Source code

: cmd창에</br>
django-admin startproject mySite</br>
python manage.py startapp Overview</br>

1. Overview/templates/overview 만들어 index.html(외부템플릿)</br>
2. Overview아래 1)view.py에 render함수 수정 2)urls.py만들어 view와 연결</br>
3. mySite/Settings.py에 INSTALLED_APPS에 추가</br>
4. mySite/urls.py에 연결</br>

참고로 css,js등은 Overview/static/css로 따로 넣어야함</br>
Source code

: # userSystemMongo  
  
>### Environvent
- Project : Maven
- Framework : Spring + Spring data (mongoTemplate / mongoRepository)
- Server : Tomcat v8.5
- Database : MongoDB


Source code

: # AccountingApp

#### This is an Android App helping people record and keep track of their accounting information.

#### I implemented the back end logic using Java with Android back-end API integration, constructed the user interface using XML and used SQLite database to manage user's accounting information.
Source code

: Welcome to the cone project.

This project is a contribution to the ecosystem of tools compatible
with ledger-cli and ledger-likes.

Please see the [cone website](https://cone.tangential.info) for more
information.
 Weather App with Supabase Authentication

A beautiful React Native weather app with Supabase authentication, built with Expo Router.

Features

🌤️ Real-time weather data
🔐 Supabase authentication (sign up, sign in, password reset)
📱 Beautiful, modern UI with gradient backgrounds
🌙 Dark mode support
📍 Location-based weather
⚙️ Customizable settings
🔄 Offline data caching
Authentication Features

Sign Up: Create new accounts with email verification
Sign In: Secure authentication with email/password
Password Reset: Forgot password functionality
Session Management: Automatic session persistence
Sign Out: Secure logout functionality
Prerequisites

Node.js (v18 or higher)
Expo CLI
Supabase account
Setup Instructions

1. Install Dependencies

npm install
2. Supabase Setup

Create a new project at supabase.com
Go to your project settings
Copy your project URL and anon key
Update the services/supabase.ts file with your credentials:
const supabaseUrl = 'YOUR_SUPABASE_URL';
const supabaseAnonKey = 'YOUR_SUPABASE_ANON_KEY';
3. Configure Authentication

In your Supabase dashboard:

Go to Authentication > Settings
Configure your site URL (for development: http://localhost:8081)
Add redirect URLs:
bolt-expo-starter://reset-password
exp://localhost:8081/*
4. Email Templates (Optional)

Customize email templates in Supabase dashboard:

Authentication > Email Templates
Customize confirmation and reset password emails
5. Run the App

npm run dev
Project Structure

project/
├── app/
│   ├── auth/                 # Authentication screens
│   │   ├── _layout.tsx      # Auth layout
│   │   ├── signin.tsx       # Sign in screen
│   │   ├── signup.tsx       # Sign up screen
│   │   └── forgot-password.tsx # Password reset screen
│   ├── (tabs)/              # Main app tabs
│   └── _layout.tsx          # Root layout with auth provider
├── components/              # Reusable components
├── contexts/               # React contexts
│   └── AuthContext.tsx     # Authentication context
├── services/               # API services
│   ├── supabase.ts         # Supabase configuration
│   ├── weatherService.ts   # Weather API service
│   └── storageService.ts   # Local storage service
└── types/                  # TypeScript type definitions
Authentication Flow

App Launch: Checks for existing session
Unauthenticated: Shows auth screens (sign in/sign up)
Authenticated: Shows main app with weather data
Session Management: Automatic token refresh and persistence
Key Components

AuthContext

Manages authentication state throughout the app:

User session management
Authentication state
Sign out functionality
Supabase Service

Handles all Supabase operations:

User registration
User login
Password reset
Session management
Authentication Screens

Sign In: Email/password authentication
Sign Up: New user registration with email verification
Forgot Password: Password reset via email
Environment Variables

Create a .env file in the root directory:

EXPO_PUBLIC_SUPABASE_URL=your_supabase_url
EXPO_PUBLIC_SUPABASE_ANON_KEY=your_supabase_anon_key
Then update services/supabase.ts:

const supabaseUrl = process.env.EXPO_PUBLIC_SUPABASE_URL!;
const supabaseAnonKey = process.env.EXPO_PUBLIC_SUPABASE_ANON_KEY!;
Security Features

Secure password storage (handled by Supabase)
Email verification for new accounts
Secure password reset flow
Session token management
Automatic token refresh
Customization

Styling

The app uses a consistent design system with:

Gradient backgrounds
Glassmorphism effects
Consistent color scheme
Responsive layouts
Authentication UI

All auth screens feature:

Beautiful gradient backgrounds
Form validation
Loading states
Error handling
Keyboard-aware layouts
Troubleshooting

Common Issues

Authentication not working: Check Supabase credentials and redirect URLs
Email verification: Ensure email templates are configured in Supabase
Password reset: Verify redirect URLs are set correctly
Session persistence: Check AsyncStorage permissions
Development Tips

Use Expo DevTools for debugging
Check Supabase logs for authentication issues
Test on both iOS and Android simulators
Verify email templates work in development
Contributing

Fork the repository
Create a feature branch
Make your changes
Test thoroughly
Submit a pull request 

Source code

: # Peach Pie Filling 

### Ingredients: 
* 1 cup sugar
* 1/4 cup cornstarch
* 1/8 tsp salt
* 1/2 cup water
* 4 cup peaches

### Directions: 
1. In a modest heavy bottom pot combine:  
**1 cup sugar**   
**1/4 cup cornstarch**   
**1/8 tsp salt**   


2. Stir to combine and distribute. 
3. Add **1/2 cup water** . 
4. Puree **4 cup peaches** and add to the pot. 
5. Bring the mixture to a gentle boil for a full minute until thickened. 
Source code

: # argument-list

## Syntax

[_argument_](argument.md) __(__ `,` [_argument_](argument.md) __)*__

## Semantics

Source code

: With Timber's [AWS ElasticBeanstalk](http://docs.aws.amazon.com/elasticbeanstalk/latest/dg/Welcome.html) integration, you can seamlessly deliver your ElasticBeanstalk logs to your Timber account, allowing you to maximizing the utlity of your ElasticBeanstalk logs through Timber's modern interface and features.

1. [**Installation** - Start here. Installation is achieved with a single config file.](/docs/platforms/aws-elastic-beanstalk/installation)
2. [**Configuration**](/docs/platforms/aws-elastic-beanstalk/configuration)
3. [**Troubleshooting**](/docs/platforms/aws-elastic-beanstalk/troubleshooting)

Aim of the task
In the entries, find every line holding "combine" and copy it.

Answer section
1. In a modest heavy bottom pot combine:  
2. Stir to combine and distribute. 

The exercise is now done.